Israeli journalist and musician (born 1979)

Noy Alooshe (נוי אלוש; born 13 August 1979) is an Israeli journalist and musician.

== Biography ==
His family is of Tunisian-Jewish descent. He is best known outside Israel for his "Zenga Zenga" spoof song, satirizing Muammar Gaddafi. He lives in Tel Aviv and is a member of the Israeli techno group Hovevei Zion ("Lovers of Zion"), best known for its hit song "Rotze Banot" ("I Want Girls"), a Hebrew remix of the Swedish dance song "Boten Anna."

Alooshe shared that he received many commercial offers as a result of the success of "Zenga Zenga": "These days are crazy because advertisers are calling me and wanting me to do productions for them; music companies want to sell the song on iTunes." In 2011, he said he had also received antisemitic death threats, though he was not too concerned since "at the moment they remain on the Internet."

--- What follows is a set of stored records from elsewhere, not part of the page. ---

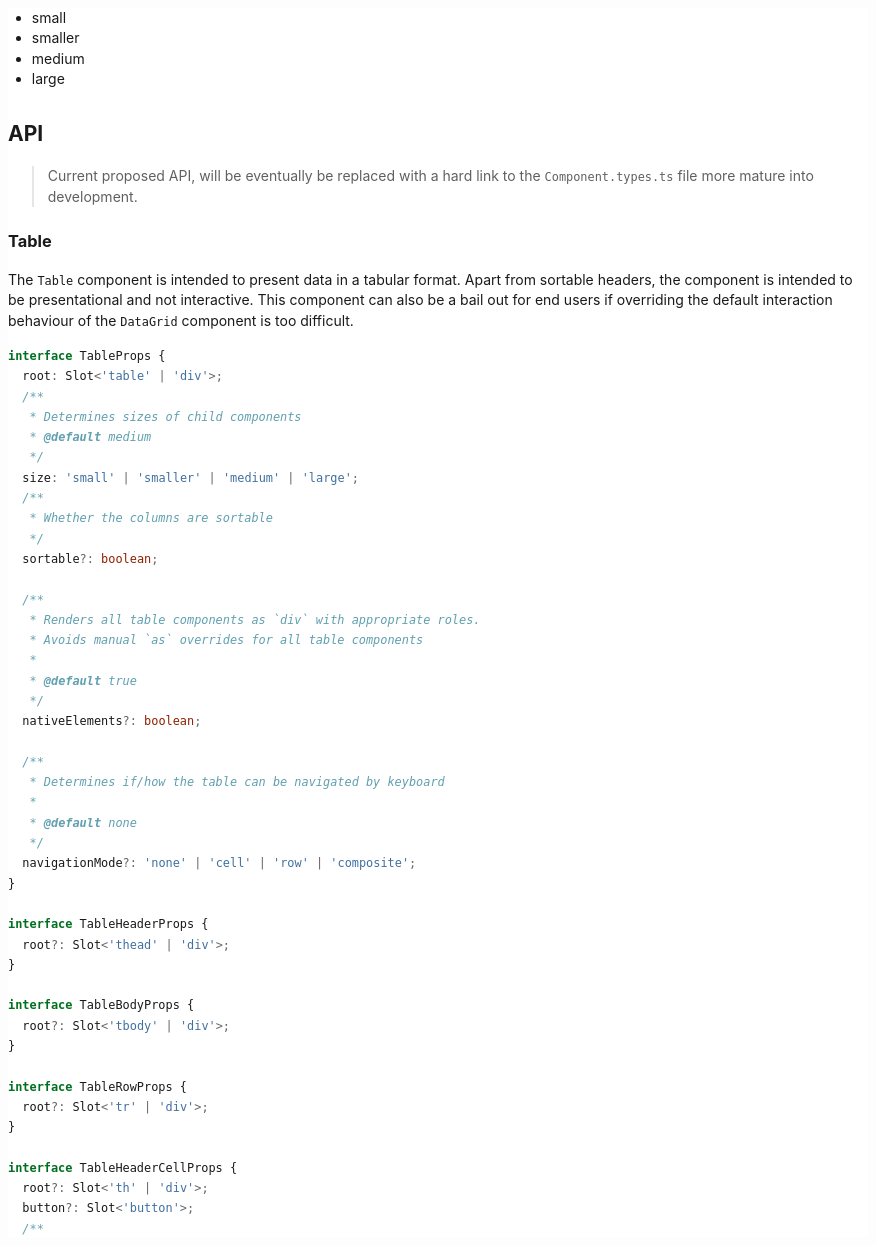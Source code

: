 - small
- smaller
- medium
- large

## API

> Current proposed API, will be eventually be replaced with a hard link to the `Component.types.ts` file
> more mature into development.

### Table

The `Table` component is intended to present data in a tabular format. Apart from sortable headers, the component
is intended to be presentational and not interactive. This component can also be a bail out for end users if
overriding the default interaction behaviour of the `DataGrid` component is too difficult.

```ts
interface TableProps {
  root: Slot<'table' | 'div'>;
  /**
   * Determines sizes of child components
   * @default medium
   */
  size: 'small' | 'smaller' | 'medium' | 'large';
  /**
   * Whether the columns are sortable
   */
  sortable?: boolean;

  /**
   * Renders all table components as `div` with appropriate roles.
   * Avoids manual `as` overrides for all table components
   *
   * @default true
   */
  nativeElements?: boolean;

  /**
   * Determines if/how the table can be navigated by keyboard
   *
   * @default none
   */
  navigationMode?: 'none' | 'cell' | 'row' | 'composite';
}

interface TableHeaderProps {
  root?: Slot<'thead' | 'div'>;
}

interface TableBodyProps {
  root?: Slot<'tbody' | 'div'>;
}

interface TableRowProps {
  root?: Slot<'tr' | 'div'>;
}

interface TableHeaderCellProps {
  root?: Slot<'th' | 'div'>;
  button?: Slot<'button'>;
  /**
```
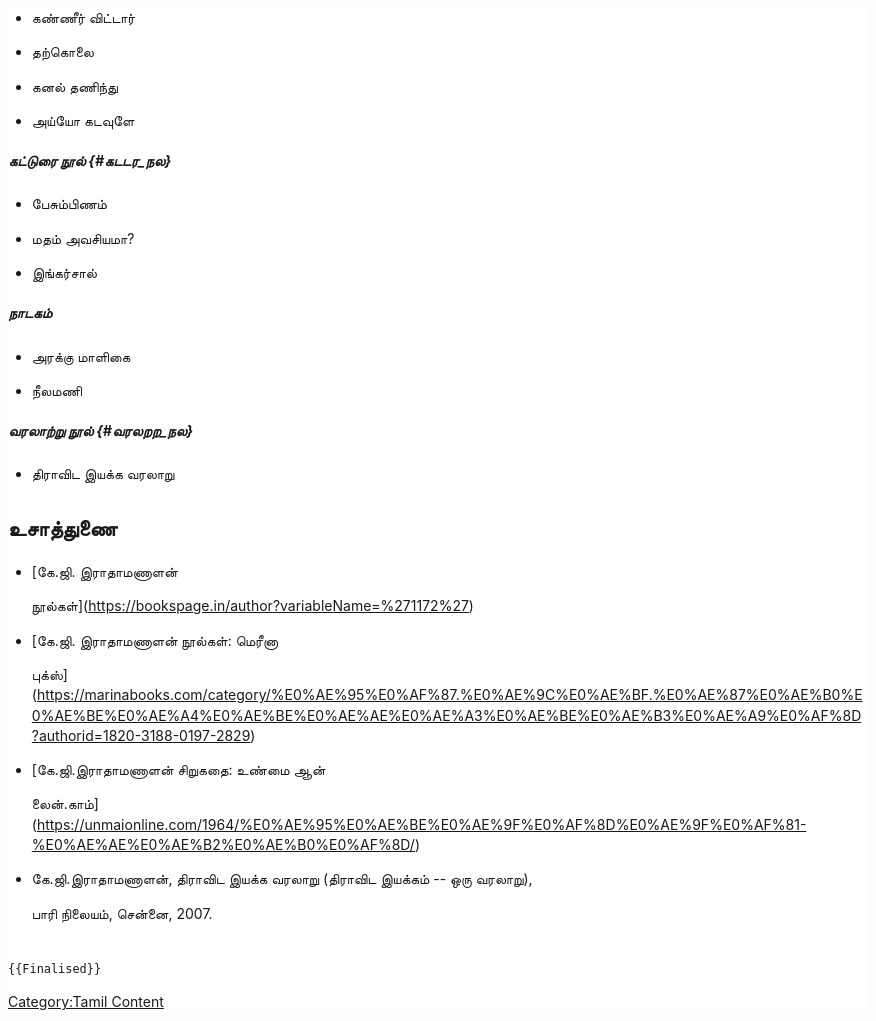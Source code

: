 -   கண்ணீர் விட்டார்

-   தற்கொலை

-   கனல் தணிந்து

-   அய்யோ கடவுளே



##### கட்டுரை நூல் {#கடடர_நல}



-   பேசும்பிணம்

-   மதம் அவசியமா?

-   இங்கர்சால்



##### நாடகம்



-   அரக்கு மாளிகை

-   நீலமணி



##### வரலாற்று நூல் {#வரலறற_நல}



-   திராவிட இயக்க வரலாறு



## உசாத்துணை



-   [கே.ஜி. இராதாமணாளன்

    நூல்கள்](https://bookspage.in/author?variableName=%271172%27)

-   [கே.ஜி. இராதாமணாளன் நூல்கள்: மெரீனா

    புக்ஸ்](https://marinabooks.com/category/%E0%AE%95%E0%AF%87.%E0%AE%9C%E0%AE%BF.%E0%AE%87%E0%AE%B0%E0%AE%BE%E0%AE%A4%E0%AE%BE%E0%AE%AE%E0%AE%A3%E0%AE%BE%E0%AE%B3%E0%AE%A9%E0%AF%8D?authorid=1820-3188-0197-2829)

-   [கே.ஜி.இராதாமணாளன் சிறுகதை: உண்மை ஆன்

    லைன்.காம்](https://unmaionline.com/1964/%E0%AE%95%E0%AE%BE%E0%AE%9F%E0%AF%8D%E0%AE%9F%E0%AF%81-%E0%AE%AE%E0%AE%B2%E0%AE%B0%E0%AF%8D/)

-   கே.ஜி.இராதாமணாளன், திராவிட இயக்க வரலாறு (திராவிட இயக்கம் -- ஒரு வரலாறு),

    பாரி நிலையம், சென்னை, 2007.



```{=mediawiki}

{{Finalised}}

```

[Category:Tamil Content](Category:Tamil_Content "wikilink")

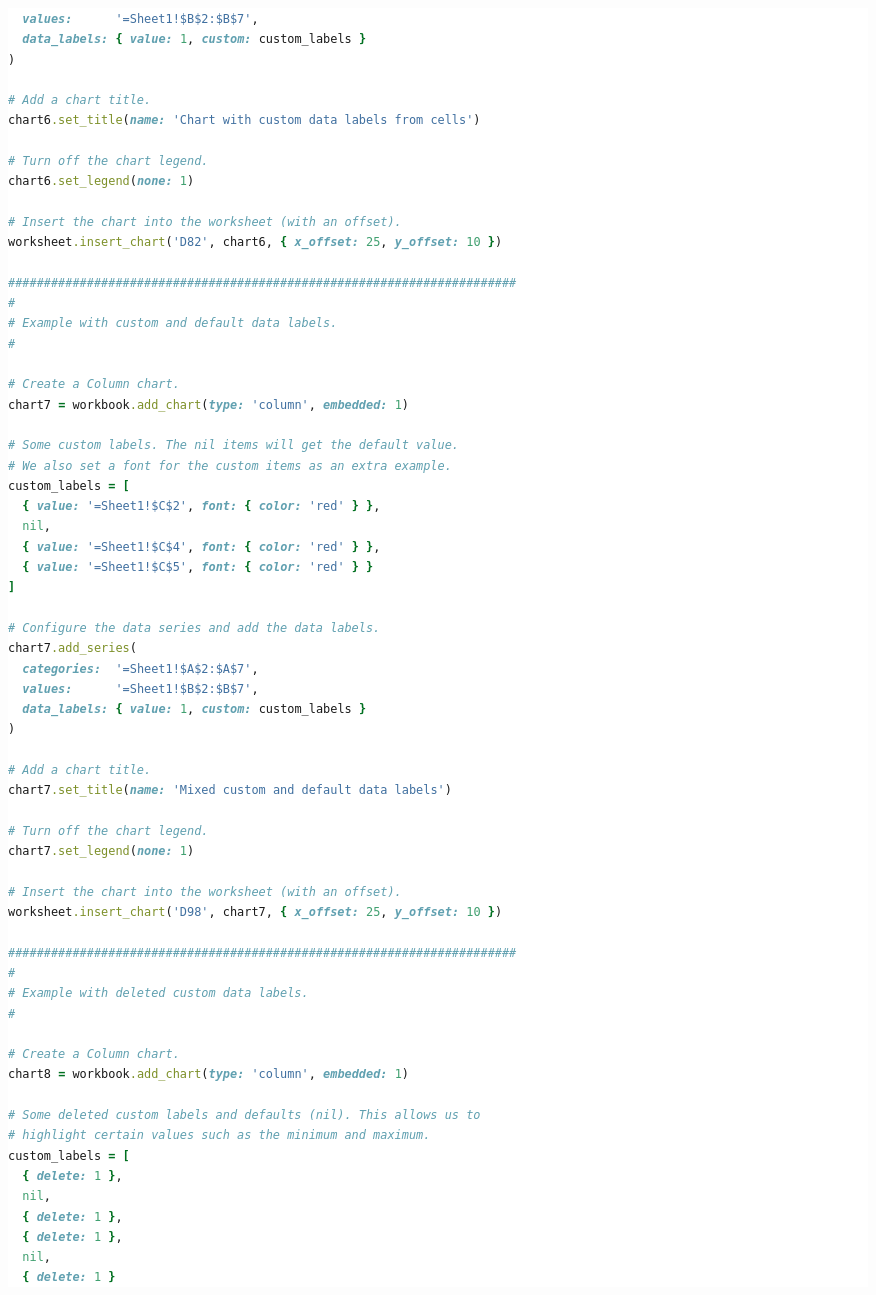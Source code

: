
 ```rb
  values:      '=Sheet1!$B$2:$B$7',
  data_labels: { value: 1, custom: custom_labels }
)

# Add a chart title.
chart6.set_title(name: 'Chart with custom data labels from cells')

# Turn off the chart legend.
chart6.set_legend(none: 1)

# Insert the chart into the worksheet (with an offset).
worksheet.insert_chart('D82', chart6, { x_offset: 25, y_offset: 10 })

#######################################################################
#
# Example with custom and default data labels.
#

# Create a Column chart.
chart7 = workbook.add_chart(type: 'column', embedded: 1)

# Some custom labels. The nil items will get the default value.
# We also set a font for the custom items as an extra example.
custom_labels = [
  { value: '=Sheet1!$C$2', font: { color: 'red' } },
  nil,
  { value: '=Sheet1!$C$4', font: { color: 'red' } },
  { value: '=Sheet1!$C$5', font: { color: 'red' } }
]

# Configure the data series and add the data labels.
chart7.add_series(
  categories:  '=Sheet1!$A$2:$A$7',
  values:      '=Sheet1!$B$2:$B$7',
  data_labels: { value: 1, custom: custom_labels }
)

# Add a chart title.
chart7.set_title(name: 'Mixed custom and default data labels')

# Turn off the chart legend.
chart7.set_legend(none: 1)

# Insert the chart into the worksheet (with an offset).
worksheet.insert_chart('D98', chart7, { x_offset: 25, y_offset: 10 })

#######################################################################
#
# Example with deleted custom data labels.
#

# Create a Column chart.
chart8 = workbook.add_chart(type: 'column', embedded: 1)

# Some deleted custom labels and defaults (nil). This allows us to
# highlight certain values such as the minimum and maximum.
custom_labels = [
  { delete: 1 },
  nil,
  { delete: 1 },
  { delete: 1 },
  nil,
  { delete: 1 }
```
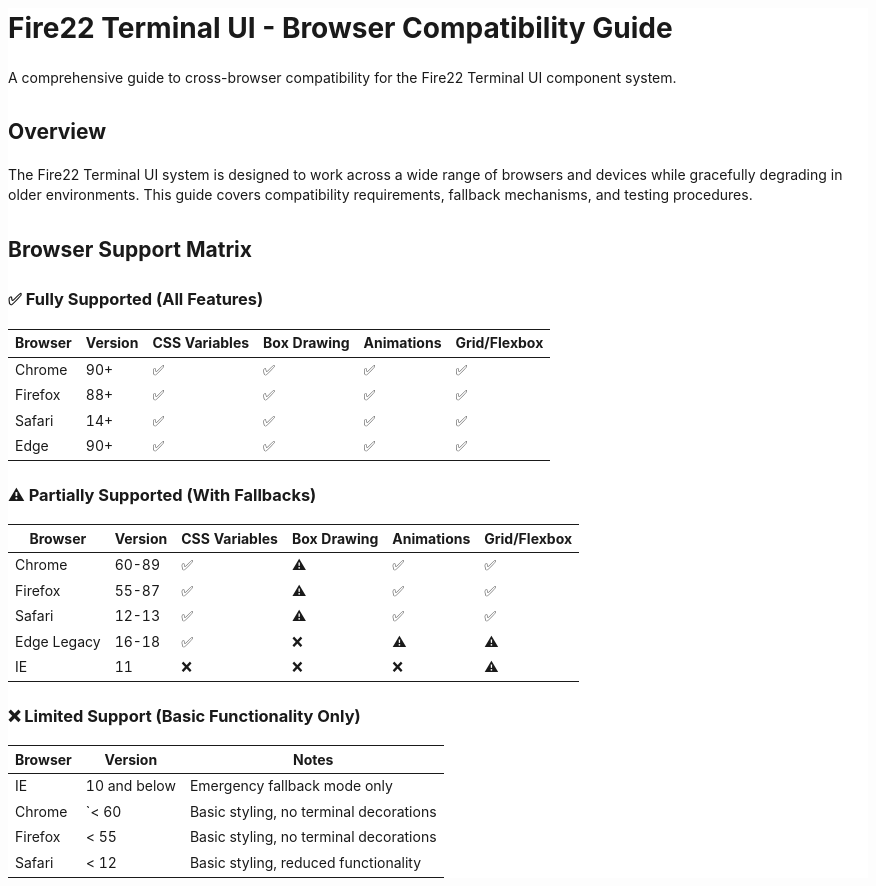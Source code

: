 # Fire22 Terminal UI - Browser Compatibility Guide

A comprehensive guide to cross-browser compatibility for the Fire22 Terminal UI
component system.

## Overview

The Fire22 Terminal UI system is designed to work across a wide range of
browsers and devices while gracefully degrading in older environments. This
guide covers compatibility requirements, fallback mechanisms, and testing
procedures.

## Browser Support Matrix

### ✅ Fully Supported (All Features)

| Browser | Version | CSS Variables | Box Drawing | Animations | Grid/Flexbox |
| ------- | ------- | ------------- | ----------- | ---------- | ------------ |
| Chrome  | 90+     | ✅            | ✅          | ✅         | ✅           |
| Firefox | 88+     | ✅            | ✅          | ✅         | ✅           |
| Safari  | 14+     | ✅            | ✅          | ✅         | ✅           |
| Edge    | 90+     | ✅            | ✅          | ✅         | ✅           |

### ⚠️ Partially Supported (With Fallbacks)

| Browser     | Version | CSS Variables | Box Drawing | Animations | Grid/Flexbox |
| ----------- | ------- | ------------- | ----------- | ---------- | ------------ |
| Chrome      | 60-89   | ✅            | ⚠️          | ✅         | ✅           |
| Firefox     | 55-87   | ✅            | ⚠️          | ✅         | ✅           |
| Safari      | 12-13   | ✅            | ⚠️          | ✅         | ✅           |
| Edge Legacy | 16-18   | ✅            | ❌          | ⚠️         | ⚠️           |
| IE          | 11      | ❌            | ❌          | ❌         | ⚠️           |

### ❌ Limited Support (Basic Functionality Only)

| Browser | Version      | Notes                                  |
| ------- | ------------ | -------------------------------------- |
| IE      | 10 and below | Emergency fallback mode only           |
| Chrome  | `< 60        | Basic styling, no terminal decorations |
| Firefox | < 55         | Basic styling, no terminal decorations |
| Safari  | &lt; 12      | Basic styling, reduced functionality   |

Apart from "Zenga Zenga", his by far best known work, he also spoofed Benjamin Netanyahu's speech to the United States Congress to the tune of "We No Speak Americano" as "Bi Bi pro Americano". He also wrote Dvir Bar's song "Livni Boy," one of Israel's first political YouTube hits. Alooshe worked for Tzipi Livni's Hatnuah campaign in 2013.